The first thing you need to know about the rice fight was that the margaritas were strong and my husband Mark was out of town, which was nice because he doesn't drink. I had invited two adorable 20-somethings, Sabrina and her boyfriend Alex, over for dinner. It was the end of one of those perfect fall days in the San Francisco Bay Area; hot and breezy, and at 6 p.m. the front door was still open. I'd had the kids by myself for weeks and I was ready to have a little blowout. And maybe I was showing off a little on account of Sabrina who is young and cool and who inspires me to unleash myself from the post of motherhood, let the dog out a little. And as I said, we'd been drinking.
We were sitting around the table, adults yapping and ignoring the kids and out of the corner of my eye I see Zoe, my 4-year-old,take a handful of hot rice from her plate and, in slow motion, throw it at her 6-year-old sister Ruby. But instead of jumping up to squash the thing, I sat there mesmerized, watching. "She's never thrown food before," I thought to myself. "This is a rite of passage, the primal launch."

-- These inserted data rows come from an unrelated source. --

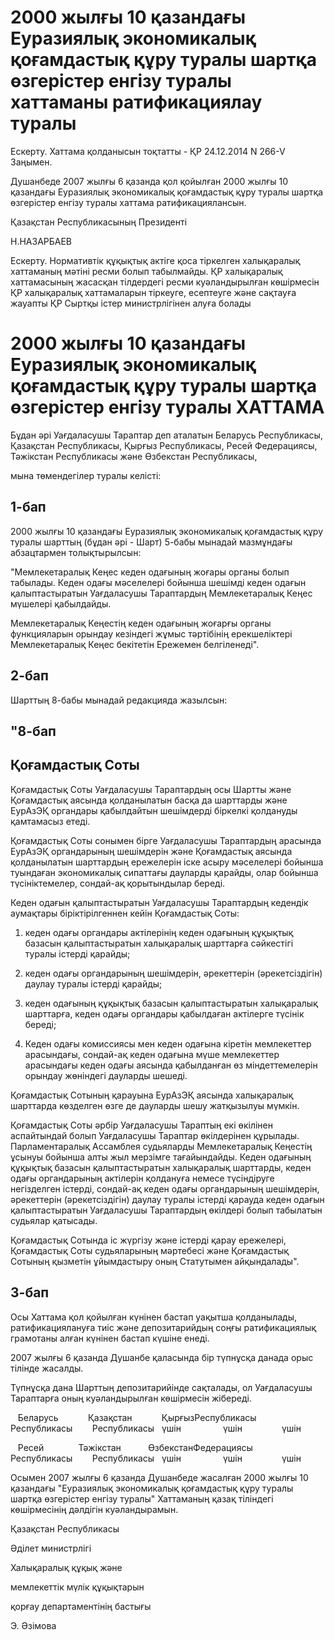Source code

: # 2000 жылғы 10 қазандағы Еуразиялық экономикалық қоғамдастық құру туралы шартқа өзгерістер енгізу туралы хаттаманы ратификациялау туралы

Ескерту. Хаттама қолданысын тоқтатты - ҚР 24.12.2014 N 266-V Заңымен.

Душанбеде 2007 жылғы 6 қазанда қол қойылған 2000 жылғы 10 қазандағы Еуразиялық экономикалық қоғамдастық құру туралы шартқа өзгерістер енгізу туралы хаттама ратификациялансын.

Қазақстан Республикасының Президенті

Н.НАЗАРБАЕВ

Ескерту. Нормативтік құқықтық актіге қоса тіркелген халықаралық хаттаманың мәтіні ресми болып табылмайды. ҚР халықаралық хаттамасының жасасқан тілдердегі ресми куәландырылған көшірмесін ҚР халықаралық хаттамаларын тіркеуге, есептеуге және сақтауға жауапты ҚР Сыртқы істер министрлігінен алуға болады

# 2000 жылғы 10 қазандағы Еуразиялық экономикалық қоғамдастық құру туралы шартқа өзгерістер енгізу туралы ХАТТАМА

Бұдан әрі Уағдаласушы Тараптар деп аталатын Беларусь Республикасы, Қазақстан Республикасы, Қырғыз Республикасы, Ресей Федерациясы, Тәжікстан Республикасы және Өзбекстан Республикасы,

мына төмендегілер туралы келісті:

## 1-бап

2000 жылғы 10 қазандағы Еуразиялық экономикалық қоғамдастық құру туралы шарттың (бұдан әрі - Шарт) 5-бабы мынадай мазмұндағы абзацтармен толықтырылсын:

"Мемлекетаралық Кеңес кеден одағының жоғары органы болып табылады. Кеден одағы мәселелері бойынша шешімді кеден одағын қалыптастыратын Уағдаласушы Тараптардың Мемлекетаралық Кеңес мүшелері қабылдайды.

Мемлекетаралық Кеңестің кеден одағының жоғарғы органы функцияларын орындау кезіндегі жұмыс тәртібінің ерекшеліктері Мемлекетаралық Кеңес бекітетін Ережемен белгіленеді".

## 2-бап

Шарттың 8-бабы мынадай редакцияда жазылсын:

## "8-бап

## Қоғамдастық Соты

Қоғамдастық Соты Уағдаласушы Тараптардың осы Шартты және Қоғамдастық аясында қолданылатын басқа да шарттарды және ЕурАзЭҚ органдары қабылдайтын шешімдерді біркелкі қолдануды қамтамасыз етеді.

Қоғамдастық Соты сонымен бірге Уағдаласушы Тараптардың арасында ЕурАзЭҚ органдарының шешімдерін және Қоғамдастық аясында қолданылатын шарттардың ережелерін іске асыру мәселелері бойынша туындаған экономикалық сипаттағы дауларды қарайды, олар бойынша түсініктемелер, сондай-ақ қорытындылар береді.

Кеден одағын қалыптастыратын Уағдаласушы Тараптардың кедендік аумақтары біріктірілгеннен кейін Қоғамдастық Соты:

1) кеден одағы органдары актілерінің кеден одағының құқықтық базасын қалыптастыратын халықаралық шарттарға сәйкестігі туралы істерді қарайды;

2) кеден одағы органдарының шешімдерін, әрекеттерін (әрекетсіздігін) даулау туралы істерді қарайды;

3) кеден одағының құқықтық базасын қалыптастыратын халықаралық шарттарға, кеден одағы органдары қабылдаған актілерге түсінік береді;

4) Кеден одағы комиссиясы мен кеден одағына кіретін мемлекеттер арасындағы, сондай-ақ кеден одағына мүше мемлекеттер арасындағы кеден одағы аясында қабылданған өз міндеттемелерін орындау жөніндегі дауларды шешеді.

Қоғамдастық Сотының қарауына ЕурАзЭҚ аясында халықаралық шарттарда көзделген өзге де дауларды шешу жатқызылуы мүмкін.

Қоғамдастық Соты әрбір Уағдаласушы Тараптың екі өкілінен аспайтындай болып Уағдаласушы Тараптар өкілдерінен құрылады. Парламентаралық Ассамблея судьяларды Мемлекетаралық Кеңестің ұсынуы бойынша алты жыл мерзімге тағайындайды. Кеден одағының құқықтық базасын қалыптастыратын халықаралық шарттарды, кеден одағы органдарының актілерін қолдануға немесе түсіндіруге негізделген істерді, сондай-ақ кеден одағы органдарының шешімдерін, әрекеттерін (әрекетсіздігін) даулау туралы істерді қарауда кеден одағын қалыптастыратын Уағдаласушы Тараптардың өкілдері болып табылатын судьялар қатысады.

Қоғамдастық Сотында іс жүргізу және істерді қарау ережелері, Қоғамдастық Соты судьяларының мәртебесі және Қоғамдастық Сотының қызметін ұйымдастыру оның Статутымен айқындалады".

## 3-бап

Осы Хаттама қол қойылған күнінен бастап уақытша қолданылады, ратификациялануға тиіс және депозитарийдың соңғы ратификациялық грамотаны алған күнінен бастап күшіне енеді.

2007 жылғы 6 қазанда Душанбе қаласында бір түпнұсқа данада орыс тілінде жасалды.

Түпнұсқа дана Шарттың депозитарийінде сақталады, ол Уағдаласушы Тараптарға оның куәландырылған көшірмесін жібереді.

   Беларусь            Қазақстан            ҚырғызРеспубликасы        Республикасы        Республикасы   үшін                 үшін                үшін

   Ресей              Тәжікстан           ӨзбекстанФедерациясы         Республикасы        Республикасы   үшін                 үшін                үшін

Осымен 2007 жылғы 6 қазанда Душанбеде жасалған 2000 жылғы 10 қазандағы "Еуразиялық экономикалық қоғамдастық құру туралы шартқа өзгерістер енгізу туралы" Хаттаманың қазақ тіліндегі көшірмесінің дәлдігін куәландырамын.

Қазақстан Республикасы

Әділет министрлігі

Халықаралық құқық және

мемлекеттік мүлік құқықтарын

қорғау департаментінің бастығы

Э. Әзімова

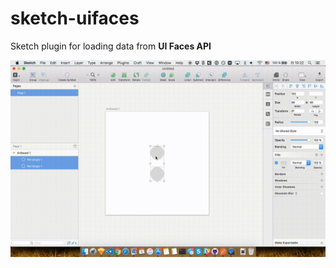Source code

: # sketch-uifaces
Sketch plugin for loading data from **UI Faces API**

![alt UI Faces ](sketch-uikit-medium.gif)
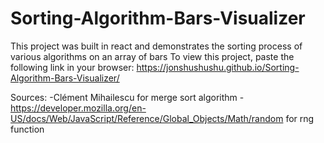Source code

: # Sorting-Algorithm-Bars-Visualizer
This project was built in react and demonstrates the sorting process of various algorithms on an array of bars
To view this project, paste the following link in your browser: https://jonshushushu.github.io/Sorting-Algorithm-Bars-Visualizer/

Sources:
-Clément Mihailescu for merge sort algorithm
-https://developer.mozilla.org/en-US/docs/Web/JavaScript/Reference/Global_Objects/Math/random for rng function


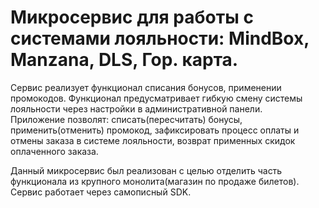 # Микросервис для работы с системами лояльности: MindBox, Manzana, DLS, Гор. карта. 

Сервис реализует функционал списания бонусов, применении промокодов. Функционал предусматривает гибкую смену системы лояльности через настройки в административной панели.    
Приложение позволят: списать(пересчитать) бонусы, применить(отменить) промокод, зафиксировать процесс оплаты и отмены заказа в системе лояльности, возврат применных скидок оплаченного заказа.

Данный микросервис был реализован с целью отделить часть функционала из крупного монолита(магазин по продаже билетов). Сервис работает через самописный SDK.

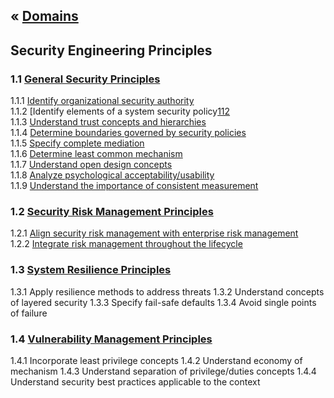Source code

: &laquo; [Domains](../index.md)
---
## Security Engineering Principles

### 1.1 [General Security Principles](task-1.1.md)
1.1.1  [Identify organizational security authority][111]  
1.1.2  [Identify elements of a system security policy[112]  
1.1.3 [Understand trust concepts and hierarchies][113]  
1.1.4 [Determine boundaries governed by security policies][114]  
1.1.5 [Specify complete mediation][115]  
1.1.6 [Determine least common mechanism][116]  
1.1.7 [Understand open design concepts][117]  
1.1.8 [Analyze psychological acceptability/usability][118]  
1.1.9 [Understand the importance of consistent measurement][119]  

### 1.2 [Security Risk Management Principles](task-1.2.md)
1.2.1  [Align security risk management with enterprise risk management][121]  
1.2.2  [Integrate risk management throughout the lifecycle][122]

### 1.3 [System Resilience Principles](task-1.3.md)
1.3.1  Apply resilience methods to address threats
1.3.2  Understand concepts of layered security
1.3.3  Specify fail-safe defaults
1.3.4  Avoid single points of failure

### 1.4 [Vulnerability Management Principles](task-1.4.md)
1.4.1  Incorporate least privilege concepts
1.4.2  Understand economy of mechanism
1.4.3  Understand separation of privilege/duties concepts
1.4.4  Understand security best practices applicable to the context

[111]: task-1.1.md#111-identify-organizational-security-authority
[112]: task-1.1.md#112
[113]: task-1.1.md#113
[114]: task-1.1.md#114
[115]: task-1.1.md#115
[116]: task-1.1.md#116
[117]: task-1.1.md#117
[118]: task-1.1.md#118
[119]: task-1.1.md#119
[121]: task-1.2.md#121-align-security-risk-management-with-enterprise-risk-management
[122]: task-1.2.md#122-integrate-risk-management-throughout-the-lifecycle

<!--stackedit_data:
eyJoaXN0b3J5IjpbMTI2NzY1NTIzNiwzNzYyODUyODcsODUyNz
Q5NjE4LDEwMjAxNTczMDUsLTE4MDQ4ODg2MTksMjMzNTY5MjAs
LTE4MTY1MTgyMjQsMTU2MjgzMzA0OSwtMTY3MjAxODEwOCwxMT
c4MDA0NzU0LC0xODE2NTE4MjI0LC05Njg5MDI0ODIsMTUyNzQ0
NTM5MywxNTI3NDQ1MzkzLDE3NjI0NDkxMTFdfQ==
-->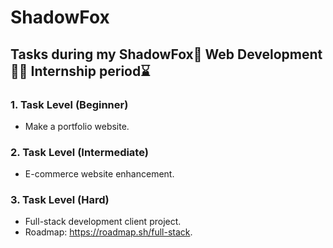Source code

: # ShadowFox
## Tasks during my ShadowFox🦊 Web Development👨‍💻 Internship period⌛

### 1. Task Level (Beginner)
* Make a portfolio website.

### 2. Task Level (Intermediate)
* E-commerce website enhancement.

### 3. Task Level (Hard)
* Full-stack development client project.
* Roadmap: https://roadmap.sh/full-stack.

The rice ball hit Ruby and exploded in her face. She immediately responded on-fire, and grabbed a handful of rice and threw it back at Zoe.
That's how it began. And I didn't stop it.
Here's the thing about motherhood: You say the word "No" all the time, and this word and many of its kind slowly begin to strangle your language, like weeds wrapping themselves around the prettier words you imagined using with your child like "Yes" and "Love" and "That's beautiful honey." But "No" forces its way in and eventually you can't help yourself, this urge to curb, squelch, and put a lid on almost everything your kids get into. Not because you're a meanie but because they are constantly pushing you and it's exhausting and ...
"Put that down"
"Wait until later"
"Because I say so"
"What did I say?"
"Come down off there"
"There isn't time"
"I already told you"
"We have to go"
"I've asked you three times"
"I'll read two stories, not five"
"No, we can't pet all of the dogs in the shelter, pick one more and say goodbye."
There you are, constantly throwing water on the passionate fires of your children. Everything you say comes from a place of dread, hesitancy, and fear that these children will mow you down in a moment if given half a chance. And you know why so many mothers are on antidepressants and why they eat too much and drive their cars off bridges, yell at their kids, fight with their husbands, stop having sex and let all the plants die.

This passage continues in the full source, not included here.